## Problem requirements
Word for word, restate the lines from the top of the records below through the line with "in cosmic evolution.", both included, with no pictures in the result.

--------------------

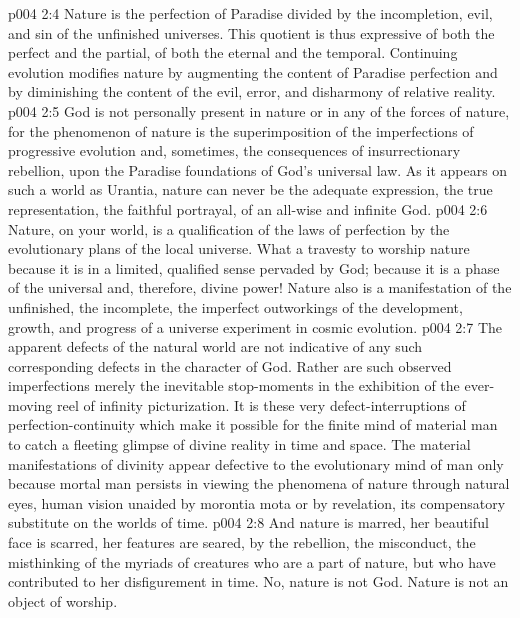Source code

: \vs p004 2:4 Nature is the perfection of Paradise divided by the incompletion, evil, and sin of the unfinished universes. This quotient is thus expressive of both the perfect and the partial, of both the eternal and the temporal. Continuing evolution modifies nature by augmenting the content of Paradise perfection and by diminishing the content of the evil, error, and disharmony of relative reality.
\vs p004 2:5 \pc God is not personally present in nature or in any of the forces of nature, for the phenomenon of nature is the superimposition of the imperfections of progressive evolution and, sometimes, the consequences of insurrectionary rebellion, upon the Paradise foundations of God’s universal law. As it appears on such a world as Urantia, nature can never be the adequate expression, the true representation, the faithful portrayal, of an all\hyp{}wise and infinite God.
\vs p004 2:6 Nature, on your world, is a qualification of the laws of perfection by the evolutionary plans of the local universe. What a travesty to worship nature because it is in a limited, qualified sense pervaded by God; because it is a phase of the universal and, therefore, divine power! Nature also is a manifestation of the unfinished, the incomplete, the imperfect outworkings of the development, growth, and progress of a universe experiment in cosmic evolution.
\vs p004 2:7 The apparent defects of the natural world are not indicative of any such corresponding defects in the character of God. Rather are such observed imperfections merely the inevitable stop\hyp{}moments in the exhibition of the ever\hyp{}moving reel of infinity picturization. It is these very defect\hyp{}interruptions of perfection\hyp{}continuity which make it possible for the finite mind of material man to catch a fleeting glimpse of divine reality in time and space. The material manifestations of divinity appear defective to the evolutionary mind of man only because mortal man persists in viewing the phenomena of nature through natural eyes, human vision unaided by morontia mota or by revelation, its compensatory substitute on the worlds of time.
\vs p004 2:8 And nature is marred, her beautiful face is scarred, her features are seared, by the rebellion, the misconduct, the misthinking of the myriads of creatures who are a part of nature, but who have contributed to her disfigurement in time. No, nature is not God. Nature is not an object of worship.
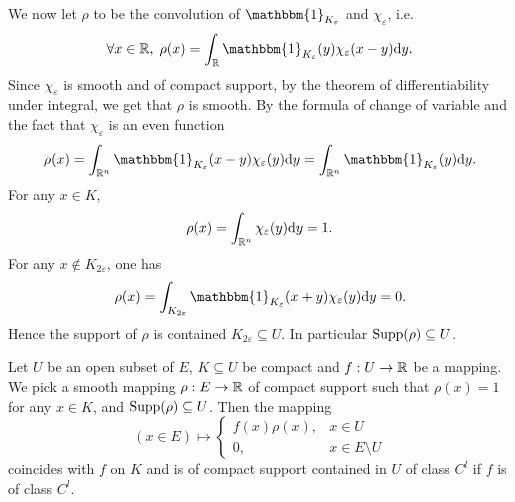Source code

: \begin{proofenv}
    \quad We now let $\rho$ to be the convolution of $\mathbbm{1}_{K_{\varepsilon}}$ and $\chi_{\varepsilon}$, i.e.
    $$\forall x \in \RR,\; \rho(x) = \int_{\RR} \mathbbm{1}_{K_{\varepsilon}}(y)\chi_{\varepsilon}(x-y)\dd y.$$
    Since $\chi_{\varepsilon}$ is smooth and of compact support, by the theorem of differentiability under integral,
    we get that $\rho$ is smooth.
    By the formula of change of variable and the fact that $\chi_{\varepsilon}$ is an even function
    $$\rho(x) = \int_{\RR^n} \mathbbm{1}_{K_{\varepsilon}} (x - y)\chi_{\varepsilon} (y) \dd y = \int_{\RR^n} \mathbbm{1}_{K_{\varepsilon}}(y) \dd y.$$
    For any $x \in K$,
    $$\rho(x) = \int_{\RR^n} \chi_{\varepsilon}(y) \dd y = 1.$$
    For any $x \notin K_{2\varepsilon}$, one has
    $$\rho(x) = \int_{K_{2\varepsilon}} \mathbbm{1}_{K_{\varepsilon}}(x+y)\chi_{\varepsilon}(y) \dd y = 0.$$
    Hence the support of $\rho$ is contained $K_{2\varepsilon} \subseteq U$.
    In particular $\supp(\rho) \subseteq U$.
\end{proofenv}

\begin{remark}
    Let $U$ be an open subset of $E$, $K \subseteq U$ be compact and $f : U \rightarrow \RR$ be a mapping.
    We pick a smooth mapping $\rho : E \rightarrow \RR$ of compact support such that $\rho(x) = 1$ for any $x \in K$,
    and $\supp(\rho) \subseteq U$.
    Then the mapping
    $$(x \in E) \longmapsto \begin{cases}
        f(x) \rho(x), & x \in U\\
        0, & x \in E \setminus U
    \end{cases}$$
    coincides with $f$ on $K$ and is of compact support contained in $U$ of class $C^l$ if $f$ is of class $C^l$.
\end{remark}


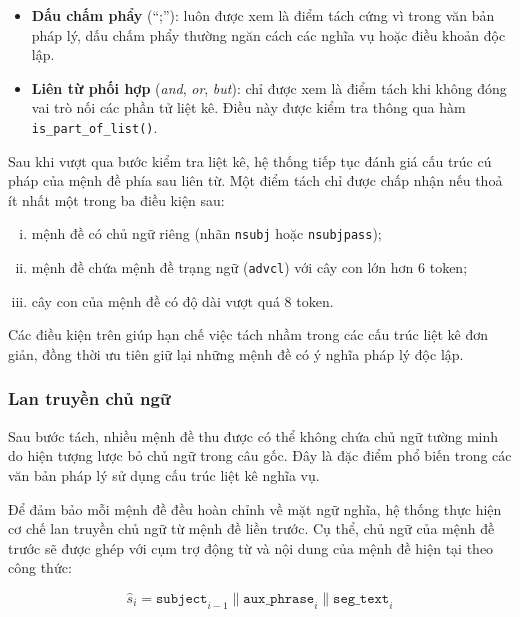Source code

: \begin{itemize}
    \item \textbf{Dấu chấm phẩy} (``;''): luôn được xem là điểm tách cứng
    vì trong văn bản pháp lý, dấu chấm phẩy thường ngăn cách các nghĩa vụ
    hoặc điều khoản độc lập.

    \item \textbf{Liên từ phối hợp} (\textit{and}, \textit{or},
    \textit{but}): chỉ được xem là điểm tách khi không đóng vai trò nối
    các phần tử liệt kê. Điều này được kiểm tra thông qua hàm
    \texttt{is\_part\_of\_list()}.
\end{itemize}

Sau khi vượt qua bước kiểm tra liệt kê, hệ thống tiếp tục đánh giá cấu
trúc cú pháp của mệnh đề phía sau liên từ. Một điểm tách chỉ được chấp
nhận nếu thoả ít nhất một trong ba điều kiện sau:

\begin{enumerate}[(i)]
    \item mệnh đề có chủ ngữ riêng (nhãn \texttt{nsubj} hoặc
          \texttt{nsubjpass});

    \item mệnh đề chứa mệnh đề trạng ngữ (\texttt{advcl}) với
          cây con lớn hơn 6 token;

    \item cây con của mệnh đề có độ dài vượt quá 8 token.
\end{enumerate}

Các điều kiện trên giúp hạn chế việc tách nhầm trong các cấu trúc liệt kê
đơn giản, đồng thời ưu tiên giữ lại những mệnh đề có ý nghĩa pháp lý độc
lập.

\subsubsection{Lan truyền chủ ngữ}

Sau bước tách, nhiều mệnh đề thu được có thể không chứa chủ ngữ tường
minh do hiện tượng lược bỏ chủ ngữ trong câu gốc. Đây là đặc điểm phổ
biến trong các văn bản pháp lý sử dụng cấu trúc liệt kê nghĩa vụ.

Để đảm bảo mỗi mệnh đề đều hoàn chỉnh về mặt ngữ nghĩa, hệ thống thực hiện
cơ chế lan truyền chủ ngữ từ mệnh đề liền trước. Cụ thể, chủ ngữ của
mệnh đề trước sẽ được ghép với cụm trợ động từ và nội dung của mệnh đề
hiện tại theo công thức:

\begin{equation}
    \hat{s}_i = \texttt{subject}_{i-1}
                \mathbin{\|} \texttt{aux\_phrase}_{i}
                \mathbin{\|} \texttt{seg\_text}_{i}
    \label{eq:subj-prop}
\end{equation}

--------------------

## Solution for this problem
Source code

: \vs p004 2:4 Nature is the perfection of Paradise divided by the incompletion, evil, and sin of the unfinished universes. This quotient is thus expressive of both the perfect and the partial, of both the eternal and the temporal. Continuing evolution modifies nature by augmenting the content of Paradise perfection and by diminishing the content of the evil, error, and disharmony of relative reality.
\vs p004 2:5 \pc God is not personally present in nature or in any of the forces of nature, for the phenomenon of nature is the superimposition of the imperfections of progressive evolution and, sometimes, the consequences of insurrectionary rebellion, upon the Paradise foundations of God’s universal law. As it appears on such a world as Urantia, nature can never be the adequate expression, the true representation, the faithful portrayal, of an all\hyp{}wise and infinite God.
\vs p004 2:6 Nature, on your world, is a qualification of the laws of perfection by the evolutionary plans of the local universe. What a travesty to worship nature because it is in a limited, qualified sense pervaded by God; because it is a phase of the universal and, therefore, divine power! Nature also is a manifestation of the unfinished, the incomplete, the imperfect outworkings of the development, growth, and progress of a universe experiment in cosmic evolution.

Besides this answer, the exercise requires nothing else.